Solved: global_work_size and power of two?

lolxdfly · ‎05-03-2022

I have problems with an OpenCL application if the global_work_size is not a power of two number.

If the global work size is not a power of two, the program will finish without any error, but with wrong results. For example, if the global work size is 256 everything runs fine. But if the global work size is 255 or 257 the application will have wrong data in the output buffer.

Here is a test application with the same behavior:

https://gist.github.com/lolxdfly/f1e692b22f0b4e18d47f7d23d63b687a

It runs fine as it is in the listing, but if you change the "size" in line 25. to for example 257 it will produce this output:

Error at 0: 66 != 0

// ....
Error at 186: 66 != 56609

// ...
Error at 256: 66 != 0

It seems like the simple "copy"-kernel wrote random data to the out-buffer.

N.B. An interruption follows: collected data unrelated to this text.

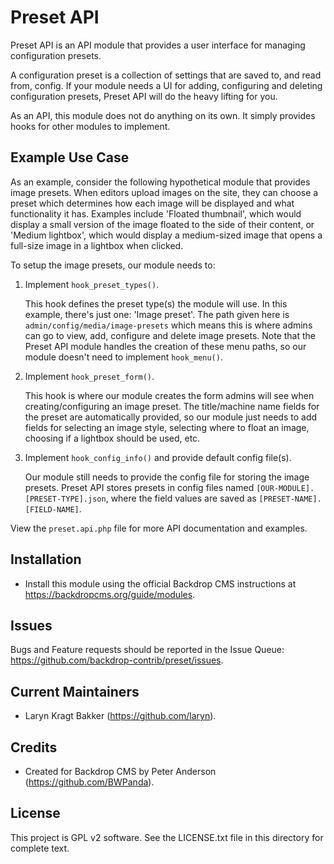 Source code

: Preset API
==========

Preset API is an API module that provides a user interface for managing
configuration presets.

A configuration preset is a collection of settings that are saved to, and read
from, config. If your module needs a UI for adding, configuring and deleting
configuration presets, Preset API will do the heavy lifting for you.

As an API, this module does not do anything on its own. It simply provides hooks
for other modules to implement.

Example Use Case
----------------

As an example, consider the following hypothetical module that provides image
presets. When editors upload images on the site, they can choose a preset which
determines how each image will be displayed and what functionality it has.
Examples include 'Floated thumbnail', which would display a small version of the
image floated to the side of their content, or 'Medium lightbox', which would
display a medium-sized image that opens a full-size image in a lightbox when
clicked.

To setup the image presets, our module needs to:

1. Implement `hook_preset_types()`.

   This hook defines the preset type(s) the module will use. In this example,
   there's just one: 'Image preset'. The path given here is
   `admin/config/media/image-presets` which means this is where admins can go to
   view, add, configure and delete image presets. Note that the Preset API
   module handles the creation of these menu paths, so our module doesn't need
   to implement `hook_menu()`.

2. Implement `hook_preset_form()`.

   This hook is where our module creates the form admins will see when
   creating/configuring an image preset. The title/machine name fields for the
   preset are automatically provided, so our module just needs to add fields for
   selecting an image style, selecting where to float an image, choosing if a
   lightbox should be used, etc.

3. Implement `hook_config_info()` and provide default config file(s).

   Our module still needs to provide the config file for storing the image
   presets. Preset API stores presets in config files named
   `[OUR-MODULE].[PRESET-TYPE].json`, where the field values are saved as
   `[PRESET-NAME].[FIELD-NAME]`.

View the `preset.api.php` file for more API documentation and examples.

Installation
------------

- Install this module using the official Backdrop CMS instructions at
  https://backdropcms.org/guide/modules.

Issues
------

Bugs and Feature requests should be reported in the Issue Queue:
https://github.com/backdrop-contrib/preset/issues.

Current Maintainers
-------------------

- Laryn Kragt Bakker (https://github.com/laryn).

Credits
-------

- Created for Backdrop CMS by Peter Anderson (https://github.com/BWPanda).

License
-------

This project is GPL v2 software. See the LICENSE.txt file in this directory for
complete text.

Is this is mistake by me or is it a bug in the driver? I remember, that older hardware could handle this without problems.

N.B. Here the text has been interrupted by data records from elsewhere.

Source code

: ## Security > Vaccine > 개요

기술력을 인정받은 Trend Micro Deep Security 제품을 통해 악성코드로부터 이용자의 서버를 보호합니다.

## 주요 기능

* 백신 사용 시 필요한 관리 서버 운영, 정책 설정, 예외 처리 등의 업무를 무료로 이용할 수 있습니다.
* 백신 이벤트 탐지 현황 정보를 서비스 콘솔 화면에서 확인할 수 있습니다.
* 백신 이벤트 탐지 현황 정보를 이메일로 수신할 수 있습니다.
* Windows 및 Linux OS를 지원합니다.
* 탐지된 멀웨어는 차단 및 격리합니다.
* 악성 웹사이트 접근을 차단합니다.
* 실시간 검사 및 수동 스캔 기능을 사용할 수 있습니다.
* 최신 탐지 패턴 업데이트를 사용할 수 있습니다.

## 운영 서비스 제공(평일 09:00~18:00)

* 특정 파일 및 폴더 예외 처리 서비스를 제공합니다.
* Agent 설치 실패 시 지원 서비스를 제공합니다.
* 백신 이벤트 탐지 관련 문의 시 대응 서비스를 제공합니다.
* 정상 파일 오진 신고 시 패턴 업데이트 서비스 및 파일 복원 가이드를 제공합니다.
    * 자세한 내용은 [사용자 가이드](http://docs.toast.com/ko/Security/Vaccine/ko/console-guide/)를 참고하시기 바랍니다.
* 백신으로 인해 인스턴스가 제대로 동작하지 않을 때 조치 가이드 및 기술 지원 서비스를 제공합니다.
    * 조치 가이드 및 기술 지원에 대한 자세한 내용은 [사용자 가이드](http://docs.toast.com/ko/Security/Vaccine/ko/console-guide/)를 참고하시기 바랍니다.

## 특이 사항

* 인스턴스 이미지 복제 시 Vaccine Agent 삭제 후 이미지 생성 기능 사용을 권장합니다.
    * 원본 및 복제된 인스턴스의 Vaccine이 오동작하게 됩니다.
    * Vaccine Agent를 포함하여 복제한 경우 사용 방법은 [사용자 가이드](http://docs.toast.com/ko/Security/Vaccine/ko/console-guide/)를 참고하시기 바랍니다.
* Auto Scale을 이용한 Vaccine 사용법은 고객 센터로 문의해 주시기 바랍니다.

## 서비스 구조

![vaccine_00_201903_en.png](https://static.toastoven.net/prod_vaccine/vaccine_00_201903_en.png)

GPU: Intel Corporation TigerLake-H GT1 [UHD Graphics] (rev 01)

Ubuntu 22.04 with kernels: 5.13.0-1020-oem, 5.15.0-27-generic and 5.17.0-1003-oem

intel-opencl-icd version: 22.14.22890-1

Ben_A_Intel · ‎05-03-2022

Hello, this is a very interesting question, thank you for writing this up and providing the reproducer!

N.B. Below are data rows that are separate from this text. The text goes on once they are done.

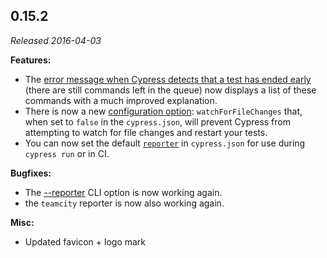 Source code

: ## 0.15.2

_Released 2016-04-03_

**Features:**

- The
  [error message when Cypress detects that a test has ended early](/guides/references/error-messages)
  (there are still commands left in the queue) now displays a list of these
  commands with a much improved explanation.
- There is now a new [configuration option](/guides/references/configuration):
  `watchForFileChanges` that, when set to `false` in the `cypress.json`, will
  prevent Cypress from attempting to watch for file changes and restart your
  tests.
- You can now set the default [`reporter`](/guides/references/configuration) in
  `cypress.json` for use during `cypress run` or in CI.

**Bugfixes:**

- The [--reporter](/guides/guides/command-line#cypress-run) CLI option is now
  working again.
- the `teamcity` reporter is now also working again.

**Misc:**

- Updated favicon + logo mark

To summarize, the test is creating two buffers with CL_MEM_USE_HOST_PTR:

cl::Buffer bufferIn = cl::Buffer(context, CL_MEM_READ_ONLY | CL_MEM_USE_HOST_PTR, size * sizeof(int), in);
cl::Buffer bufferOut = cl::Buffer(context, CL_MEM_WRITE_ONLY | CL_MEM_USE_HOST_PTR, size * sizeof(int), out);

Then, after enqueuing the kernel for execution, the tester is calling clFinish before verifying the results:

queue.finish();

This will work in some cases, such as when the buffer is "zero-copy", but even with CL_MEM_USE_HOST_PTR the OpenCL runtime is free to make a copy if it chooses to. In this case, calling clFinish alone isn't sufficient.

If I add calls to map the buffers before verifying (and then, to unmap the buffers after verifying) then the verification succeeds regardless of the buffer size and global work size. The call to map the buffers is needed to tell the OpenCL runtime to copy data back into the host pointer if it has chosen to make a copy:

queue.enqueueMapBuffer(bufferIn, CL_TRUE, CL_MAP_READ, 0, size * sizeof(int));
queue.enqueueMapBuffer(bufferOut, CL_TRUE, CL_MAP_READ, 0, size * sizeof(int));

Note that we don't need to worry about the return value from mapping the buffer because we have CL_MEM_USE_HOST_PTR; the map is only needed to tell the OpenCL runtime to transfer the data to the host pointer if needed.

If you don't want to worry about mapping and unmapping OpenCL buffers, I would encourage you to take a look at our unified shared memory (USM) extension, and especially host USM or shared USM, which is accessible by both the host and device and does not need to be mapped.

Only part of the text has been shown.